Da die Beschlagnahme selbst gem § 39 Abs 1 VStG von der zuständigen Behörde durch Bescheid anzuordnen ist, hat die Behörde über die von ihrem Hilfsorgan "aus eigener Macht" (§ 39 Abs 2 VStG) vorläufig in Beschlag genommenen Gegenstände unverzüglich bescheidmäßig abzusprechen oder die beschlagnahmten Gegenstände zurückzustellen
GZ 2011/17/0190, 16.11.2011
Die Beschwerde macht geltend, der Zeitraum zwischen der faktischen Beschlagnahme und dem Ausspruch der Beschlagnahme durch die Erstbehörde widerspreche den gesetzlichen Vorgaben der Unverzüglichkeit, sodass eine Rechtswidrigkeit vorliege.

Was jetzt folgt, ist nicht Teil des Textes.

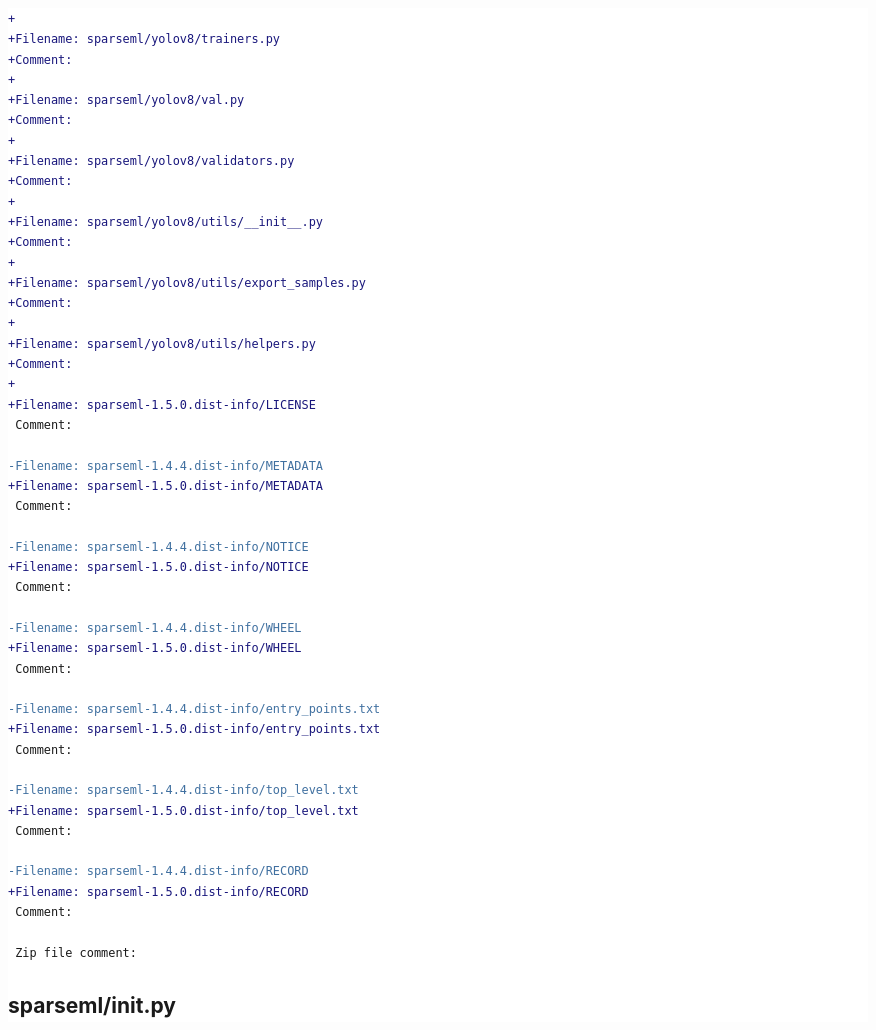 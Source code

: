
 ```diff
+
+Filename: sparseml/yolov8/trainers.py
+Comment: 
+
+Filename: sparseml/yolov8/val.py
+Comment: 
+
+Filename: sparseml/yolov8/validators.py
+Comment: 
+
+Filename: sparseml/yolov8/utils/__init__.py
+Comment: 
+
+Filename: sparseml/yolov8/utils/export_samples.py
+Comment: 
+
+Filename: sparseml/yolov8/utils/helpers.py
+Comment: 
+
+Filename: sparseml-1.5.0.dist-info/LICENSE
 Comment: 
 
-Filename: sparseml-1.4.4.dist-info/METADATA
+Filename: sparseml-1.5.0.dist-info/METADATA
 Comment: 
 
-Filename: sparseml-1.4.4.dist-info/NOTICE
+Filename: sparseml-1.5.0.dist-info/NOTICE
 Comment: 
 
-Filename: sparseml-1.4.4.dist-info/WHEEL
+Filename: sparseml-1.5.0.dist-info/WHEEL
 Comment: 
 
-Filename: sparseml-1.4.4.dist-info/entry_points.txt
+Filename: sparseml-1.5.0.dist-info/entry_points.txt
 Comment: 
 
-Filename: sparseml-1.4.4.dist-info/top_level.txt
+Filename: sparseml-1.5.0.dist-info/top_level.txt
 Comment: 
 
-Filename: sparseml-1.4.4.dist-info/RECORD
+Filename: sparseml-1.5.0.dist-info/RECORD
 Comment: 
 
 Zip file comment:
```

## sparseml/__init__.py
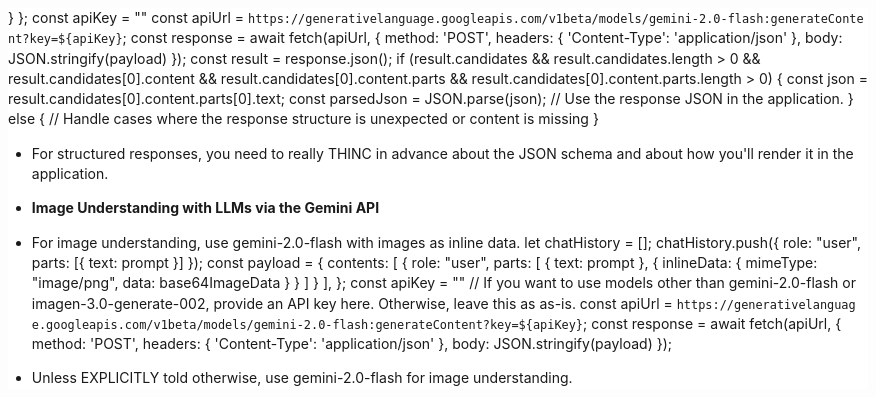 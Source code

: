 }
};
const apiKey = ""
const apiUrl = `https://generativelanguage.googleapis.com/v1beta/models/gemini-2.0-flash:generateContent?key=${apiKey}`;
const response = await fetch(apiUrl, {
method: 'POST',
headers: { 'Content-Type': 'application/json' },
body: JSON.stringify(payload)
});
const result = response.json();
if (result.candidates && result.candidates.length > 0 &&
result.candidates[0].content && result.candidates[0].content.parts &&
result.candidates[0].content.parts.length > 0) {
const json = result.candidates[0].content.parts[0].text;
const parsedJson = JSON.parse(json);
// Use the response JSON in the application.
} else {
// Handle cases where the response structure is unexpected or content is missing
}
*   For structured responses, you need to really THINC in advance about the JSON schema and about how you'll render it in the application.

*   **Image Understanding with LLMs via the Gemini API**
*   For image understanding, use gemini-2.0-flash with images as inline data.
let chatHistory = [];
chatHistory.push({ role: "user", parts: [{ text: prompt }] });
const payload = {
contents: [
{
role: "user",
parts: [
{ text: prompt },
{
inlineData: {
mimeType: "image/png",
data: base64ImageData
}
}
]
}
],
};
const apiKey = "" // If you want to use models other than gemini-2.0-flash or imagen-3.0-generate-002, provide an API key here. Otherwise, leave this as as-is.
const apiUrl = `https://generativelanguage.googleapis.com/v1beta/models/gemini-2.0-flash:generateContent?key=${apiKey}`;
const response = await fetch(apiUrl, {
method: 'POST',
headers: { 'Content-Type': 'application/json' },
body: JSON.stringify(payload)
});
*   Unless EXPLICITLY told otherwise, use gemini-2.0-flash for image understanding.
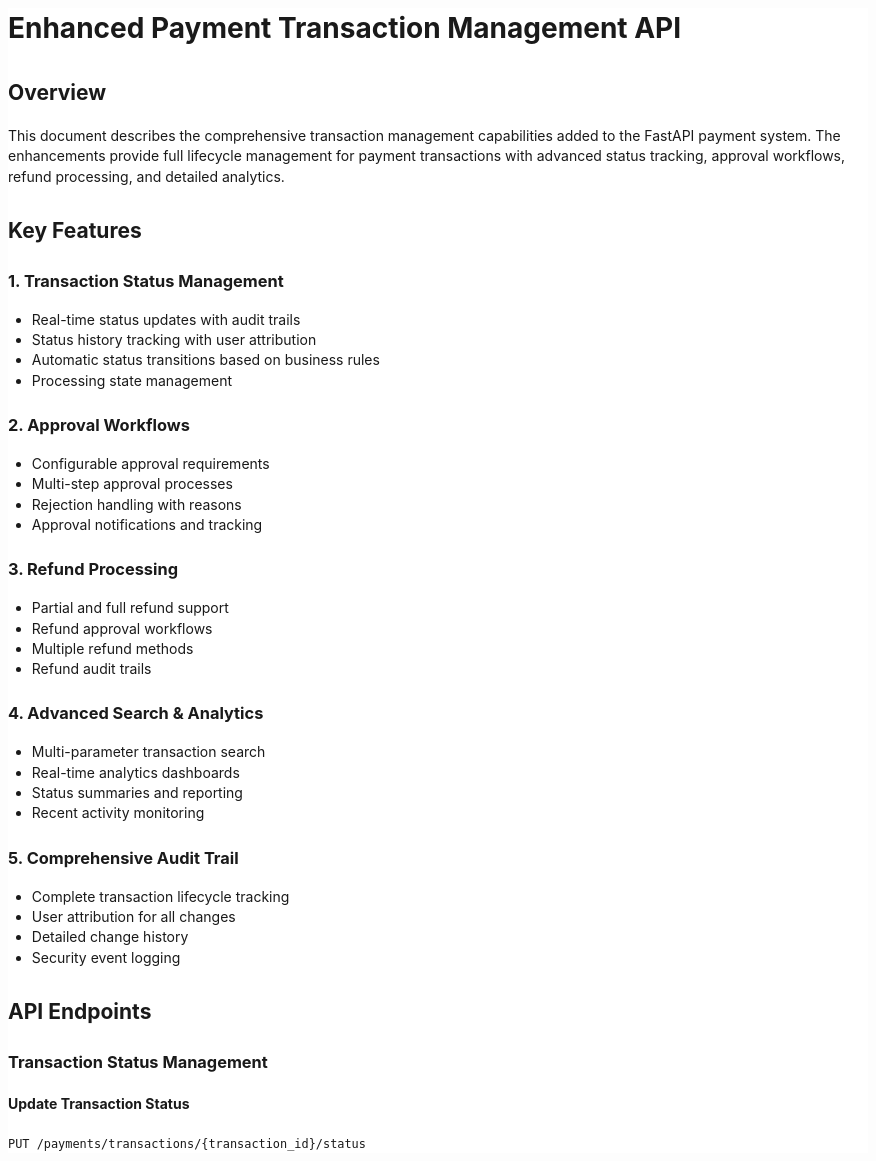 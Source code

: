 # Enhanced Payment Transaction Management API

## Overview

This document describes the comprehensive transaction management capabilities added to the FastAPI payment system. The enhancements provide full lifecycle management for payment transactions with advanced status tracking, approval workflows, refund processing, and detailed analytics.

## Key Features

### 1. **Transaction Status Management**
- Real-time status updates with audit trails
- Status history tracking with user attribution
- Automatic status transitions based on business rules
- Processing state management

### 2. **Approval Workflows**
- Configurable approval requirements
- Multi-step approval processes
- Rejection handling with reasons
- Approval notifications and tracking

### 3. **Refund Processing**
- Partial and full refund support
- Refund approval workflows
- Multiple refund methods
- Refund audit trails

### 4. **Advanced Search & Analytics**
- Multi-parameter transaction search
- Real-time analytics dashboards
- Status summaries and reporting
- Recent activity monitoring

### 5. **Comprehensive Audit Trail**
- Complete transaction lifecycle tracking
- User attribution for all changes
- Detailed change history
- Security event logging

## API Endpoints

### Transaction Status Management

#### Update Transaction Status
```http
PUT /payments/transactions/{transaction_id}/status
```
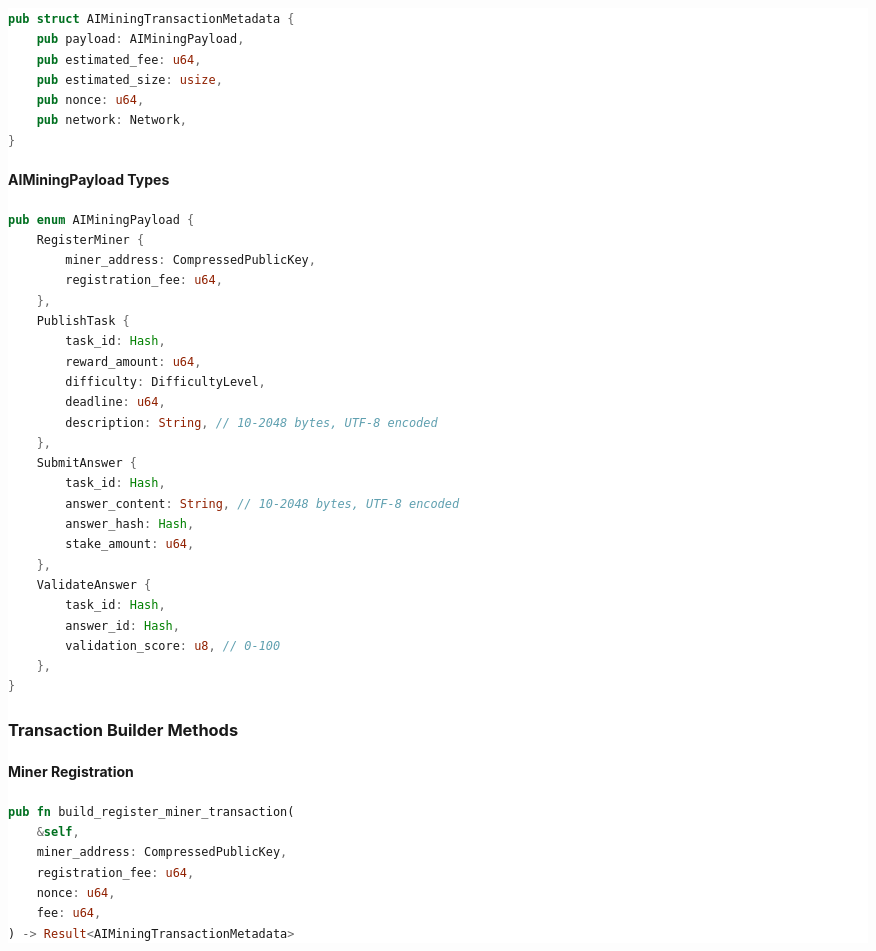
 ```rust
pub struct AIMiningTransactionMetadata {
    pub payload: AIMiningPayload,
    pub estimated_fee: u64,
    pub estimated_size: usize,
    pub nonce: u64,
    pub network: Network,
}
```

#### AIMiningPayload Types

```rust
pub enum AIMiningPayload {
    RegisterMiner {
        miner_address: CompressedPublicKey,
        registration_fee: u64,
    },
    PublishTask {
        task_id: Hash,
        reward_amount: u64,
        difficulty: DifficultyLevel,
        deadline: u64,
        description: String, // 10-2048 bytes, UTF-8 encoded
    },
    SubmitAnswer {
        task_id: Hash,
        answer_content: String, // 10-2048 bytes, UTF-8 encoded
        answer_hash: Hash,
        stake_amount: u64,
    },
    ValidateAnswer {
        task_id: Hash,
        answer_id: Hash,
        validation_score: u8, // 0-100
    },
}
```

### Transaction Builder Methods

#### Miner Registration

```rust
pub fn build_register_miner_transaction(
    &self,
    miner_address: CompressedPublicKey,
    registration_fee: u64,
    nonce: u64,
    fee: u64,
) -> Result<AIMiningTransactionMetadata>
```
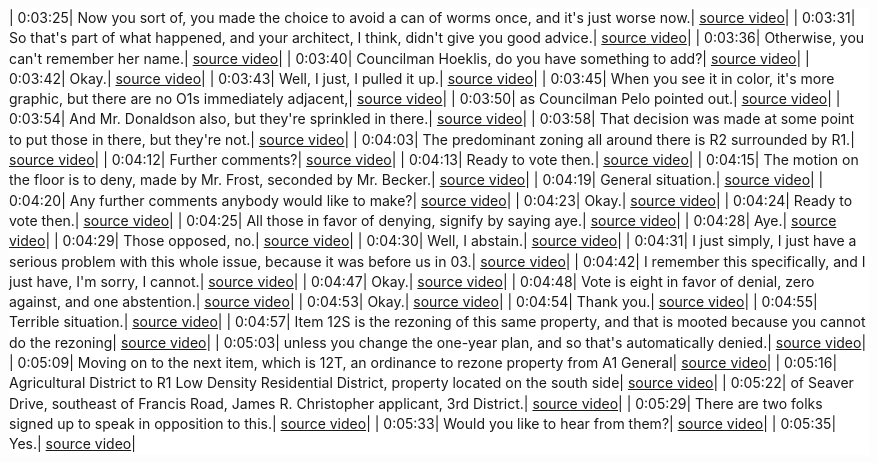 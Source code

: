 | 0:03:25| Now you sort of, you made the choice to avoid a can of worms once, and it's just worse now.| [source video](https://archive.org/details/citycouncil070213d2?start=205)|
| 0:03:31| So that's part of what happened, and your architect, I think, didn't give you good advice.| [source video](https://archive.org/details/citycouncil070213d2?start=211)|
| 0:03:36| Otherwise, you can't remember her name.| [source video](https://archive.org/details/citycouncil070213d2?start=216)|
| 0:03:40| Councilman Hoeklis, do you have something to add?| [source video](https://archive.org/details/citycouncil070213d2?start=220)|
| 0:03:42| Okay.| [source video](https://archive.org/details/citycouncil070213d2?start=222)|
| 0:03:43| Well, I just, I pulled it up.| [source video](https://archive.org/details/citycouncil070213d2?start=223)|
| 0:03:45| When you see it in color, it's more graphic, but there are no O1s immediately adjacent,| [source video](https://archive.org/details/citycouncil070213d2?start=225)|
| 0:03:50| as Councilman Pelo pointed out.| [source video](https://archive.org/details/citycouncil070213d2?start=230)|
| 0:03:54| And Mr. Donaldson also, but they're sprinkled in there.| [source video](https://archive.org/details/citycouncil070213d2?start=234)|
| 0:03:58| That decision was made at some point to put those in there, but they're not.| [source video](https://archive.org/details/citycouncil070213d2?start=238)|
| 0:04:03| The predominant zoning all around there is R2 surrounded by R1.| [source video](https://archive.org/details/citycouncil070213d2?start=243)|
| 0:04:12| Further comments?| [source video](https://archive.org/details/citycouncil070213d2?start=252)|
| 0:04:13| Ready to vote then.| [source video](https://archive.org/details/citycouncil070213d2?start=253)|
| 0:04:15| The motion on the floor is to deny, made by Mr. Frost, seconded by Mr. Becker.| [source video](https://archive.org/details/citycouncil070213d2?start=255)|
| 0:04:19| General situation.| [source video](https://archive.org/details/citycouncil070213d2?start=259)|
| 0:04:20| Any further comments anybody would like to make?| [source video](https://archive.org/details/citycouncil070213d2?start=260)|
| 0:04:23| Okay.| [source video](https://archive.org/details/citycouncil070213d2?start=263)|
| 0:04:24| Ready to vote then.| [source video](https://archive.org/details/citycouncil070213d2?start=264)|
| 0:04:25| All those in favor of denying, signify by saying aye.| [source video](https://archive.org/details/citycouncil070213d2?start=265)|
| 0:04:28| Aye.| [source video](https://archive.org/details/citycouncil070213d2?start=268)|
| 0:04:29| Those opposed, no.| [source video](https://archive.org/details/citycouncil070213d2?start=269)|
| 0:04:30| Well, I abstain.| [source video](https://archive.org/details/citycouncil070213d2?start=270)|
| 0:04:31| I just simply, I just have a serious problem with this whole issue, because it was before us in 03.| [source video](https://archive.org/details/citycouncil070213d2?start=271)|
| 0:04:42| I remember this specifically, and I just have, I'm sorry, I cannot.| [source video](https://archive.org/details/citycouncil070213d2?start=282)|
| 0:04:47| Okay.| [source video](https://archive.org/details/citycouncil070213d2?start=287)|
| 0:04:48| Vote is eight in favor of denial, zero against, and one abstention.| [source video](https://archive.org/details/citycouncil070213d2?start=288)|
| 0:04:53| Okay.| [source video](https://archive.org/details/citycouncil070213d2?start=293)|
| 0:04:54| Thank you.| [source video](https://archive.org/details/citycouncil070213d2?start=294)|
| 0:04:55| Terrible situation.| [source video](https://archive.org/details/citycouncil070213d2?start=295)|
| 0:04:57| Item 12S is the rezoning of this same property, and that is mooted because you cannot do the rezoning| [source video](https://archive.org/details/citycouncil070213d2?start=297)|
| 0:05:03| unless you change the one-year plan, and so that's automatically denied.| [source video](https://archive.org/details/citycouncil070213d2?start=303)|
| 0:05:09| Moving on to the next item, which is 12T, an ordinance to rezone property from A1 General| [source video](https://archive.org/details/citycouncil070213d2?start=309)|
| 0:05:16| Agricultural District to R1 Low Density Residential District, property located on the south side| [source video](https://archive.org/details/citycouncil070213d2?start=316)|
| 0:05:22| of Seaver Drive, southeast of Francis Road, James R. Christopher applicant, 3rd District.| [source video](https://archive.org/details/citycouncil070213d2?start=322)|
| 0:05:29| There are two folks signed up to speak in opposition to this.| [source video](https://archive.org/details/citycouncil070213d2?start=329)|
| 0:05:33| Would you like to hear from them?| [source video](https://archive.org/details/citycouncil070213d2?start=333)|
| 0:05:35| Yes.| [source video](https://archive.org/details/citycouncil070213d2?start=335)|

VwGH: Die Gerichtshöfe des öffentlichen Rechts haben zu § 39 VStG ausgesprochen, dass die Beschlagnahme durch Organe der öffentlichen Aufsicht lediglich eine "vorläufige" Maßnahme darstellt. Da die Beschlagnahme selbst gem § 39 Abs 1 VStG von der zuständigen Behörde durch Bescheid anzuordnen ist, hat die Behörde über die von ihrem Hilfsorgan "aus eigener Macht" (§ 39 Abs 2 VStG) vorläufig in Beschlag genommenen Gegenstände unverzüglich bescheidmäßig abzusprechen oder die beschlagnahmten Gegenstände zurückzustellen. Im vorliegenden Beschwerdefall liegt jedoch bereits eine bescheidförmige Beschlagnahme vor, sodass diese Rsp hier nicht entscheidungswesentlich ist.